Synthetic is better than normal, but a snow blower is probably the item that benefits least from it. Unless it's the same price, synthetic is better put in your lawn mower since you use it every weekend in Spring, Summer, and Fall, or your car that you use everyday. In the meantime my snow blower (which is a Honda) is getting whatever is on sale if the old snow blowers can last 30+ years on crap oil, the new will run 40+ years on today's great oil. There's just no comparison of how good today's oil is compared to yesterdays, there's not as much benefit with Synthetic as there used to be... and the benefits of Synthetic in cars being mentioned don't apply to a snow blower. The newer cars have new technology, performance, and tolerances so tight that they were exceeding the oil specifications... that's why new specifications of oil had to be developed and distributed to meet today's high-performing cars and fortunately the high performing oil is what's going in our snow blower even though snow blower engines aren't high performance. Synthetic meets the needs of todays high-performance engines, and most oils do as well but doesn't apply to a snow blower. Anyone will be fine using regular oil in their snow blowers, I'm getting what's on sale. I do recommend synthetic after the first oil change, possibly the second. From there, it's up to the individual I personally get what's on sale after that.


----------



## detdrbuzzard

well piedmont i would have to agree with you. my toro 826 ai a '79 model and others on the forum have even older machines. even if they use synth oil it wasn't avalable when these machines were new and those machines lasted all those years using conventional oil


----------



## nt40lanman

Synthetics don't flow any better in the cold than conventional oils. That's the point of viscosity. A 10w-30 should have a 10w-30 viscosity whether it's conventional, synthetic, or blended. If it flows better, it's not a 10W-30. The upside of synthetics is they handle heat much better. Great in turbo cars and engines that break down an oil but snowblowers? Nah....


----------



## TheHolyCannoli

Mal said:


> Who blows snow at 30+ degrees? If it's not cold enough to snow, it's not cold enough to blow.

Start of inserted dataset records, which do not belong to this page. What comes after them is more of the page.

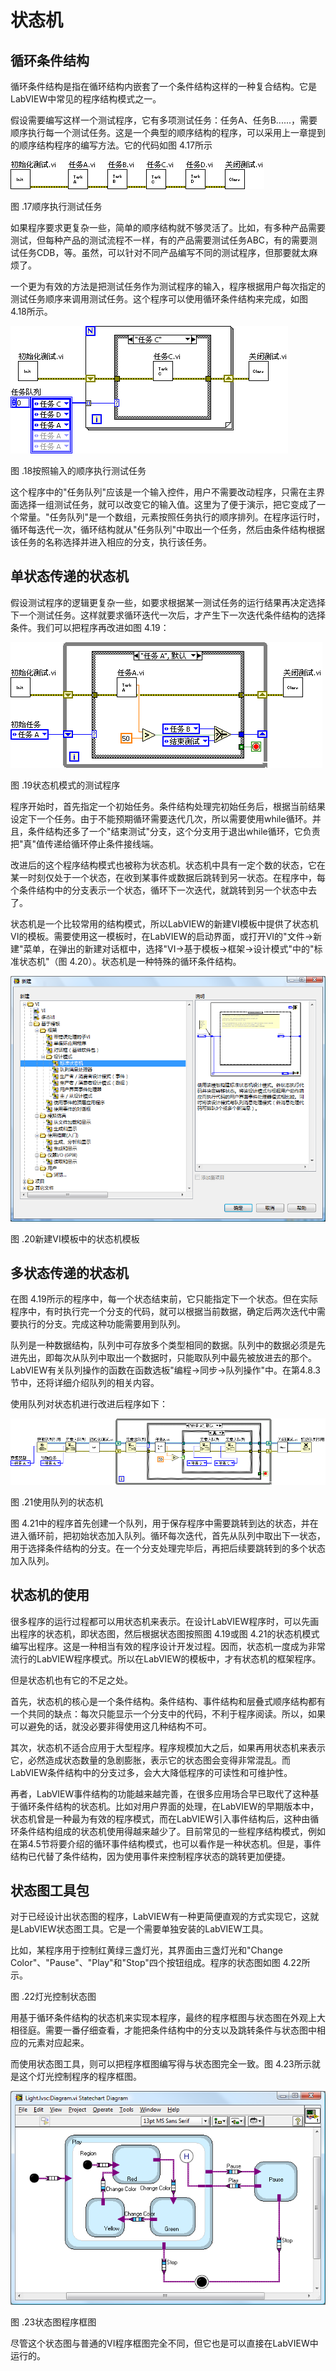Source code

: # 状态机

## 循环条件结构

循环条件结构是指在循环结构内嵌套了一个条件结构这样的一种复合结构。它是LabVIEW中常见的程序结构模式之一。

假设需要编写这样一个测试程序，它有多项测试任务：任务A、任务B......，需要顺序执行每一个测试任务。这是一个典型的顺序结构的程序，可以采用上一章提到的顺序结构程序的编写方法。它的代码如图
4.17所示

![](images/image257.png)

图 .17顺序执行测试任务

如果程序要求更复杂一些，简单的顺序结构就不够灵活了。比如，有多种产品需要测试，但每种产品的测试流程不一样，有的产品需要测试任务ABC，有的需要测试任务CDB，等。虽然，可以针对不同产品编写不同的测试程序，但那要就太麻烦了。

一个更为有效的方法是把测试任务作为测试程序的输入，程序根据用户每次指定的测试任务顺序来调用测试任务。这个程序可以使用循环条件结构来完成，如图
4.18所示。

![](images/image258.png)

图 .18按照输入的顺序执行测试任务

这个程序中的"任务队列"应该是一个输入控件，用户不需要改动程序，只需在主界面选择一组测试任务，就可以改变它的输入值。这里为了便于演示，把它变成了一个常量。"任务队列"是一个数组，元素按照任务执行的顺序排列。在程序运行时，循环每迭代一次，循环结构就从"任务队列"中取出一个任务，然后由条件结构根据该任务的名称选择并进入相应的分支，执行该任务。

## 单状态传递的状态机

假设测试程序的逻辑更复杂一些，如要求根据某一测试任务的运行结果再决定选择下一个测试任务。这样就要求循环迭代一次后，才产生下一次迭代条件结构的选择条件。我们可以把程序再改进如图
4.19：

![](images/image259.png)

图 .19状态机模式的测试程序

程序开始时，首先指定一个初始任务。条件结构处理完初始任务后，根据当前结果设定下一个任务。由于不能预期循环需要迭代几次，所以需要使用while循环。并且，条件结构还多了一个"结束测试"分支，这个分支用于退出while循环，它负责把"真"值传递给循环停止条件接线端。

改进后的这个程序结构模式也被称为状态机。状态机中具有一定个数的状态，它在某一时刻仅处于一个状态，在收到某事件或数据后跳转到另一状态。在程序中，每个条件结构中的分支表示一个状态，循环下一次迭代，就跳转到另一个状态中去了。

状态机是一个比较常用的结构模式，所以LabVIEW的新建VI模板中提供了状态机VI的模板。需要使用这一模板时，在LabVIEW的启动界面，或打开VI的"文件-\>新建"菜单，在弹出的新建对话框中，选择"VI-\>基于模板-\>框架-\>设计模式"中的"标准状态机"（图
4.20）。状态机是一种特殊的循环条件结构。

![](images/image260.png)

图 .20新建VI模板中的状态机模板

## 多状态传递的状态机

在图
4.19所示的程序中，每一个状态结束前，它只能指定下一个状态。但在实际程序中，有时执行完一个分支的代码，就可以根据当前数据，确定后两次迭代中需要执行的分支。完成这种功能需要用到队列。

队列是一种数据结构，队列中可存放多个类型相同的数据。队列中的数据必须是先进先出，即每次从队列中取出一个数据时，只能取队列中最先被放进去的那个。LabVIEW有关队列操作的函数在函数选板"编程-\>同步-\>队列操作"中。在第4.8.3节中，还将详细介绍队列的相关内容。

使用队列对状态机进行改进后程序如下：

![](images/image261.png)

图 .21使用队列的状态机

图
4.21中的程序首先创建一个队列，用于保存程序中需要跳转到达的状态，并在进入循环前，把初始状态加入队列。循环每次迭代，首先从队列中取出下一状态，用于选择条件结构的分支。在一个分支处理完毕后，再把后续要跳转到的多个状态加入队列。

## 状态机的使用

很多程序的运行过程都可以用状态机来表示。在设计LabVIEW程序时，可以先画出程序的状态机，即状态图，然后根据状态图按照图
4.19或图
4.21的状态机模式编写出程序。这是一种相当有效的程序设计开发过程。因而，状态机一度成为非常流行的LabVIEW程序模式。所以在LabVIEW的模板中，才有状态机的框架程序。

但是状态机也有它的不足之处。

首先，状态机的核心是一个条件结构。条件结构、事件结构和层叠式顺序结构都有一个共同的缺点：每次只能显示一个分支中的代码，不利于程序阅读。所以，如果可以避免的话，就没必要非得使用这几种结构不可。

其次，状态机不适合应用于大型程序。程序规模加大之后，如果再用状态机来表示它，必然造成状态数量的急剧膨胀，表示它的状态图会变得非常混乱。而LabVIEW条件结构中的分支过多，会大大降低程序的可读性和可维护性。

再者，LabVIEW事件结构的功能越来越完善，在很多应用场合早已取代了这种基于循环条件结构的状态机。比如对用户界面的处理，在LabVIEW的早期版本中，状态机曾是一种最为有效的程序模式，而在LabVIEW引入事件结构后，这种由循环条件结构组成的状态机使用得越来越少了。目前常见的一些程序结构模式，例如在第4.5节将要介绍的循环事件结构模式，也可以看作是一种状态机。但是，事件结构已代替了条件结构，因为使用事件来控制程序状态的跳转更加便捷。

## 状态图工具包

对于已经设计出状态图的程序，LabVIEW有一种更简便直观的方式实现它，这就是LabVIEW状态图工具。它是一个需要单独安装的LabVIEW工具。

比如，某程序用于控制红黄绿三盏灯光，其界面由三盏灯光和"Change
Color"、"Pause"、"Play"和"Stop"四个按钮组成。程序的状态图如图 4.22所示。

图 .22灯光控制状态图

用基于循环条件结构的状态机来实现本程序，最终的程序框图与状态图在外观上大相径庭。需要一番仔细查看，才能把条件结构中的分支以及跳转条件与状态图中相应的元素对应起来。

而使用状态图工具，则可以把程序框图编写得与状态图完全一致。图
4.23所示就是这个灯光控制程序的程序框图。

![](images/image262.png)

图 .23状态图程序框图

尽管这个状态图与普通的VI程序框图完全不同，但它也是可以直接在LabVIEW中运行的。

The last storm ended overnight. It was 35degrees when the sun came up next morning. I've had plenty of mornings or early afternoons that approached 40degrees with 6+inches still on the ground.



Mal said:


> Sure, you might have a warm front blow through the next day, but _5-30 should be fine_ with ambient temps 80+ without an issue.


...not trying to be an @$$, but explain to me why the engine manual clearly shows the upper cut-off point for 5w-30 to be about 30F. Furthermore, 10w-30, not 5w-30, is recommended for general use. (see below)


----------



## GustoGuy

nt40lanman said:


> Synthetics don't flow any better in the cold than conventional oils. That's the point of viscosity. A 10w-30 should have a 10w-30 viscosity whether it's conventional, synthetic, or blended. If it flows better, it's not a 10W-30. The upside of synthetics is they handle heat much better. Great in turbo cars and engines that break down an oil but snowblowers? Nah....


Well synthetics have much lower pour points temperatures than do conventional oils. Conventional oils can be semi solids or fully solidified at 40 degrees below zero and actually nearly as thick as honey at 20 below zero. Thick oil will not flow and all small engines are splash lubricated. *There is no real downside to using synthetics in small engines and in automobiles there has been shown to be a reduction in engine wear if you use a high quality synthetic and performance models will state in the owners manuals that you will need to use a high quality synthetic oil.* Amsoil 5W-30 will pour as low as 51 degree below zero Fahrenheit. Since 1989 Chevrolet has only recommended a high quality synthetic oil in the Corvettes. 

Amsoil, Mobile 1 Castrol Syntec and Royal Purple are all high quality synthetics. No downside at all in using them in a small engine. 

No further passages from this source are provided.